然而这种风控模型因缺乏对数据关系深层挖掘的手段,造成风控模型的局限性较强,无法对不同区域角度的风险进行识别。
发明内容
本发明的目的是提供一种知识图谱构建方法、装置、计算机系统及可读存储介质,用于解决现有技术存在的因缺乏对数据关系深层挖掘的手段,造成风控模型的局限性较强,无法对不同区域角度的风险进行识别的问题。
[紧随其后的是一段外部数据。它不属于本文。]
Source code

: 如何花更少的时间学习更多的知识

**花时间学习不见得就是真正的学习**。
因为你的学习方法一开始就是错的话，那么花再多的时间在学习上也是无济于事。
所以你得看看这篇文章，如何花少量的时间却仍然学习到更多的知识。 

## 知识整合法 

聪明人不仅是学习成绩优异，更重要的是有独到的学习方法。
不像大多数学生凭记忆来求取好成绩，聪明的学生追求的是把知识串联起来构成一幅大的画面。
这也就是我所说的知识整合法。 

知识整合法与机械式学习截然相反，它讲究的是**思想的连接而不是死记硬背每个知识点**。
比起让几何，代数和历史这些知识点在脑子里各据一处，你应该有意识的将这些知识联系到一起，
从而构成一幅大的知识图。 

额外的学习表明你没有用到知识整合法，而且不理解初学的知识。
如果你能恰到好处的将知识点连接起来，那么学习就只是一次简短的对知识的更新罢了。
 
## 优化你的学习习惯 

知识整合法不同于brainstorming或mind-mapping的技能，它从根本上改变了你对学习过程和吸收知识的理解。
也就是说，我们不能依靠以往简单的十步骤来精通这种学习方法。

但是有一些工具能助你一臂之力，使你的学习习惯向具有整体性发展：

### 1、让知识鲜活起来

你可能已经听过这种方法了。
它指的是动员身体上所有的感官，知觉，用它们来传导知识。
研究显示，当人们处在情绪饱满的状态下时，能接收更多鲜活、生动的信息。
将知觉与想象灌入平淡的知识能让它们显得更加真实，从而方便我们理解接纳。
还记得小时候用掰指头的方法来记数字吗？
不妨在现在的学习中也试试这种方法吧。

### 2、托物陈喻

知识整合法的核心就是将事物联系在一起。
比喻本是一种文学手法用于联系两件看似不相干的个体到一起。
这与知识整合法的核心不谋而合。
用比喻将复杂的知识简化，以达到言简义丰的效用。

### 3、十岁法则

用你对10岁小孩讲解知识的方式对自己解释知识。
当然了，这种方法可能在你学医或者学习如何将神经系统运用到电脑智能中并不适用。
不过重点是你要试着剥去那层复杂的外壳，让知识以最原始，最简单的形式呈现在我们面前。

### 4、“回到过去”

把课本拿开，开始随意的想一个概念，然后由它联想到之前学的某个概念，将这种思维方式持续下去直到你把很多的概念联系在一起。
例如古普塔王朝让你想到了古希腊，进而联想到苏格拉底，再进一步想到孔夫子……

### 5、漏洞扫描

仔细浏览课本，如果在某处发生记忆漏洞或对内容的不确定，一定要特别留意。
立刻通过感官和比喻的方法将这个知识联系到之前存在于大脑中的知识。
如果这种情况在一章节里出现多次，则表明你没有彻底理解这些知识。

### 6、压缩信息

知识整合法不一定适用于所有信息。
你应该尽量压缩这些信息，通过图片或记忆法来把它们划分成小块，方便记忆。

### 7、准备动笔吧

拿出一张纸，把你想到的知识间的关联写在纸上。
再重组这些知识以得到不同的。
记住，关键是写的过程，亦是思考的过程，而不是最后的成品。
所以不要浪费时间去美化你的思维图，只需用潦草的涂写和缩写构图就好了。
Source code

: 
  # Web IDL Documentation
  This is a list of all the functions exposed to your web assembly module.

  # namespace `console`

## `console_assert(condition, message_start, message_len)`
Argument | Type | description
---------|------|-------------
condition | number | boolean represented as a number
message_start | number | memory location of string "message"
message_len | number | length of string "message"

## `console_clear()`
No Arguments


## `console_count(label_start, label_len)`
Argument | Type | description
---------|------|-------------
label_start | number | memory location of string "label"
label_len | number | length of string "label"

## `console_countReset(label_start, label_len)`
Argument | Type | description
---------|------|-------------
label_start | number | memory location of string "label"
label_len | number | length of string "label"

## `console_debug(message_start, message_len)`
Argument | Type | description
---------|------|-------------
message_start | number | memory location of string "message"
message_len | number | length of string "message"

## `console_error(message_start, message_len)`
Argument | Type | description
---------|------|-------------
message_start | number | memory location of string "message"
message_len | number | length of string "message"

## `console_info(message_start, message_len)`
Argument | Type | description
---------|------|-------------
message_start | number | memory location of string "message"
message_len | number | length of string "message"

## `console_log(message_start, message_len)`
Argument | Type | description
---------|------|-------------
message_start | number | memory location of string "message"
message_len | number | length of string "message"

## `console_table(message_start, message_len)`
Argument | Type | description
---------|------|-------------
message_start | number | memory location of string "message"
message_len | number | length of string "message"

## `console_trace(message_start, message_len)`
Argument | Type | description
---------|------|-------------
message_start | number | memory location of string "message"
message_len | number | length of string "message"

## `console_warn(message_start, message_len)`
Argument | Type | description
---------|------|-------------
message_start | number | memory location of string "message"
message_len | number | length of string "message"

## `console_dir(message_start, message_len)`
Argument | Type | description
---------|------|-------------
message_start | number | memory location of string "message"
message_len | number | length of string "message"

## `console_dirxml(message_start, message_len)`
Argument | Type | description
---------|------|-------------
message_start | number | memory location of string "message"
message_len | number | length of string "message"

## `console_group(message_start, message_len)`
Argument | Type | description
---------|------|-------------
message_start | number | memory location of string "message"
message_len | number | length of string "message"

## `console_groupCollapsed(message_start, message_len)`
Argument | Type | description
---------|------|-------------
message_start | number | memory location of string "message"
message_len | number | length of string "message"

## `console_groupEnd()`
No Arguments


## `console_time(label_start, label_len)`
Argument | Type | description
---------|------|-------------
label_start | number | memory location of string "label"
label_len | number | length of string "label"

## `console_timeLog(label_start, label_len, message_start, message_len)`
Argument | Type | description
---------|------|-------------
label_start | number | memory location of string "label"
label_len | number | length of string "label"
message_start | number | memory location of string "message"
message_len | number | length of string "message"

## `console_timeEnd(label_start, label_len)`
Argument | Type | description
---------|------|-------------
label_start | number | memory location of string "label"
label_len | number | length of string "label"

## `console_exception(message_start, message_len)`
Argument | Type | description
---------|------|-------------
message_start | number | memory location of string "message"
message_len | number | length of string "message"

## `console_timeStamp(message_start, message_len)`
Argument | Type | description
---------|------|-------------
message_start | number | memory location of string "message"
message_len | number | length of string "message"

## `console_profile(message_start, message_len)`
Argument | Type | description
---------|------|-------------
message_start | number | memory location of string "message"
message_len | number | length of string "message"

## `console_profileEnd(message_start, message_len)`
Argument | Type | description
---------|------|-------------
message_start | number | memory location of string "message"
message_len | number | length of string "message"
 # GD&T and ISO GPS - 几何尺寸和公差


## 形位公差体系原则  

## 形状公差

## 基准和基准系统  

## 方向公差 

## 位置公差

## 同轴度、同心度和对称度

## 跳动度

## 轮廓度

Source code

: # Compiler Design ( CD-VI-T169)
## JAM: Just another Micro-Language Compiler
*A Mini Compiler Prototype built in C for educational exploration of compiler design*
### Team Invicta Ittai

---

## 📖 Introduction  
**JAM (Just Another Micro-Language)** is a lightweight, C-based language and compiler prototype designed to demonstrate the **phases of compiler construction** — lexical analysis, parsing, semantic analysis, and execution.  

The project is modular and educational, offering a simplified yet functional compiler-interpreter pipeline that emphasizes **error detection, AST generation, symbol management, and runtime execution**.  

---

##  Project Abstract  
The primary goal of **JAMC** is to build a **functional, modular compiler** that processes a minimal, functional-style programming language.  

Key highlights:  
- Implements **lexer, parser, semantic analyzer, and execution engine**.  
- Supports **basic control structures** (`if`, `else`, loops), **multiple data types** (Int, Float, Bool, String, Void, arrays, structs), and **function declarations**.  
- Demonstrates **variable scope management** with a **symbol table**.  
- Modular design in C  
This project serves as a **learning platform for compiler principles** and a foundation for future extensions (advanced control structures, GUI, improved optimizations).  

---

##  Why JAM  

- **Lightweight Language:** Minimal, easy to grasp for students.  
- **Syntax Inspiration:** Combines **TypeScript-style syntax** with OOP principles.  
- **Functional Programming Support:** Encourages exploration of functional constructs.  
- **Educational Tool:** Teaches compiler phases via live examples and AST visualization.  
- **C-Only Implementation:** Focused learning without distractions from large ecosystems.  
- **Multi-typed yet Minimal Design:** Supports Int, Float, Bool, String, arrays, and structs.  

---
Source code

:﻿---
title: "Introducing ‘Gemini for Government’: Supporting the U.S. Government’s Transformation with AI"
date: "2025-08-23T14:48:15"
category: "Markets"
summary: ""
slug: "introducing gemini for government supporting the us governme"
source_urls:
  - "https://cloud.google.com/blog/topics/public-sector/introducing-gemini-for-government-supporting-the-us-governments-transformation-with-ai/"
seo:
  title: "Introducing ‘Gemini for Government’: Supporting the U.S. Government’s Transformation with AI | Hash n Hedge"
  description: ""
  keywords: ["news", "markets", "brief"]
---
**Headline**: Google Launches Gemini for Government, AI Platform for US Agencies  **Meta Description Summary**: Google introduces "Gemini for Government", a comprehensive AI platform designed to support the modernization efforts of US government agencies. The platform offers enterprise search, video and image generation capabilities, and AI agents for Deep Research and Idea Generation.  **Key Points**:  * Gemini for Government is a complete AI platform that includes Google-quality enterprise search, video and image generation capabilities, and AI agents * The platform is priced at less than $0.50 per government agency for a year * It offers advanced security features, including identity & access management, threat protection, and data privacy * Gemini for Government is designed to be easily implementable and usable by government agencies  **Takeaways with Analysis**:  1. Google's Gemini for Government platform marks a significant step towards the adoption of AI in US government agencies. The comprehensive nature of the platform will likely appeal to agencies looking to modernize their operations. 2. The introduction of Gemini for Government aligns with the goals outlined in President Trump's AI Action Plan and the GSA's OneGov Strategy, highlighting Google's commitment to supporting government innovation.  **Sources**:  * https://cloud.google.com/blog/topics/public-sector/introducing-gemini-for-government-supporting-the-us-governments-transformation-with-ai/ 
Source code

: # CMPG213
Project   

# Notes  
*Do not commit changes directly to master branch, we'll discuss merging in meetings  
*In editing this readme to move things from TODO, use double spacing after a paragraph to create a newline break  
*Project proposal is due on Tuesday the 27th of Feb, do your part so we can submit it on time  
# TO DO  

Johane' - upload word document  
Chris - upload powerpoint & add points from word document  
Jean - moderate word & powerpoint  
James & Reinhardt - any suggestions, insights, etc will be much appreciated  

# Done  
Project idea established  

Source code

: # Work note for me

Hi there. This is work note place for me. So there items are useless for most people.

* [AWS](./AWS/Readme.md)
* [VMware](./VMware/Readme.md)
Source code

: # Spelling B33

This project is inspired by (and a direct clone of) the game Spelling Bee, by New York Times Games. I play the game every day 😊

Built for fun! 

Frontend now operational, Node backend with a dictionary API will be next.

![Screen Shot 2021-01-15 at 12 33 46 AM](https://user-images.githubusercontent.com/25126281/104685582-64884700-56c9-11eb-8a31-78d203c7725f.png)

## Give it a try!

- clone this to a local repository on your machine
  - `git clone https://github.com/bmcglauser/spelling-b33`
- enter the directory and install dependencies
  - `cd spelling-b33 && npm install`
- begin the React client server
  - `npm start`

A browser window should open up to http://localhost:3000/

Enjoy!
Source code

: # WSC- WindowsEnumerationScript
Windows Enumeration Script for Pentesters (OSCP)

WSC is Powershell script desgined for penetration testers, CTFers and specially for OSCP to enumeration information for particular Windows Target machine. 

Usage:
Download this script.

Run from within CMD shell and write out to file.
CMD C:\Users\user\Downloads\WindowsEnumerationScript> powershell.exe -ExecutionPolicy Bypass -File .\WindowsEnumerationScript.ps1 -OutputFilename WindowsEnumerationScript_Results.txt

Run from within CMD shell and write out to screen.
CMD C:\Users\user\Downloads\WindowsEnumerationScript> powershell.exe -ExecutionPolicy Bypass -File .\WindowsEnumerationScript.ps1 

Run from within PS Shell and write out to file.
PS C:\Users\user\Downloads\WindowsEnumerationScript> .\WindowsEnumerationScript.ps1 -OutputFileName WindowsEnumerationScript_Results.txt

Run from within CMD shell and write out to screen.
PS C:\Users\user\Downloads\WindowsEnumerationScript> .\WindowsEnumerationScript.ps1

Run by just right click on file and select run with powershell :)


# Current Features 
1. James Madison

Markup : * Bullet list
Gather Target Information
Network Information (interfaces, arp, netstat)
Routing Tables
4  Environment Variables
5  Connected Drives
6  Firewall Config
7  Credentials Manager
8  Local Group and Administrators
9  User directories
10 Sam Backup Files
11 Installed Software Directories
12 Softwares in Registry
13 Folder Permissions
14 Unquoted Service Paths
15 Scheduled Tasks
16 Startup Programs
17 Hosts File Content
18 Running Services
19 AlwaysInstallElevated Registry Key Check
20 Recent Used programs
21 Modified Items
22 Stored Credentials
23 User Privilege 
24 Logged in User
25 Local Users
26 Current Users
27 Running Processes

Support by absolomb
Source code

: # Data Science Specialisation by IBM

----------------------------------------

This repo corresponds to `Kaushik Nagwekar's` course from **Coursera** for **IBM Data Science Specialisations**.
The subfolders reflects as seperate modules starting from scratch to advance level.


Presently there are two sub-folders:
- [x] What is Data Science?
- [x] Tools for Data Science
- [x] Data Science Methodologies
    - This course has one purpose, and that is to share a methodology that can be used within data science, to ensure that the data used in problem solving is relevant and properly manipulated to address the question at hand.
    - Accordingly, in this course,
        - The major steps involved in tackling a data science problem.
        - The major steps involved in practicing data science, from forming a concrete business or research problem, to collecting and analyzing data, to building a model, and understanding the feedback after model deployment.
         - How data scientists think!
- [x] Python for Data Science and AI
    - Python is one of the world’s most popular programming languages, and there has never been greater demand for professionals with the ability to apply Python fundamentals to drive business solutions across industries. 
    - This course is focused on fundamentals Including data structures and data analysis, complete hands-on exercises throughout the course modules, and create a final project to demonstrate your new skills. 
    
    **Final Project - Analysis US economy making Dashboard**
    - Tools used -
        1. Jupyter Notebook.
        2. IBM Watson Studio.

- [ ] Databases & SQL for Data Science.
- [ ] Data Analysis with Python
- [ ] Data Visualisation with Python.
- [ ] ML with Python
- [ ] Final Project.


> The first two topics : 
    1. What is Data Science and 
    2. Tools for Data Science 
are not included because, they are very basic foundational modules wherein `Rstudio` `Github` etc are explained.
为实现上述目的,本发明提供一种基于大数据的知识图谱构建方法,包括:
从数据库中获取正常基础信息,提取正常基础信息的关键字并对所述关键字去重,获得正常信息元;其中,所述正常基础信息反映了符合预设认证规则的虚拟主体的属性和/或行为,所述正常信息元反映了所述虚拟主体的任一属性或行为;
挖掘各所述正常信息元中具有正常有向关联关系的两个正常信息元,并将所述两个正常信息元认定为正常有向关联特征;其中,所述正常有向关联关系是指具有充分不必要条件关系的两个正常信息元;
挖掘各所述正常信息元中具有正常无向关联关系的两个正常信息元,并将所述两个正常信息元认定为正常无向关联特征;其中,所述正常无向关联关系是指具有充分必要条件关系的两个正常信息元;
根据所述正常有向关联特征和正常无向关联特征,构建用于表达各正常信息元之间关联关系的知识图谱。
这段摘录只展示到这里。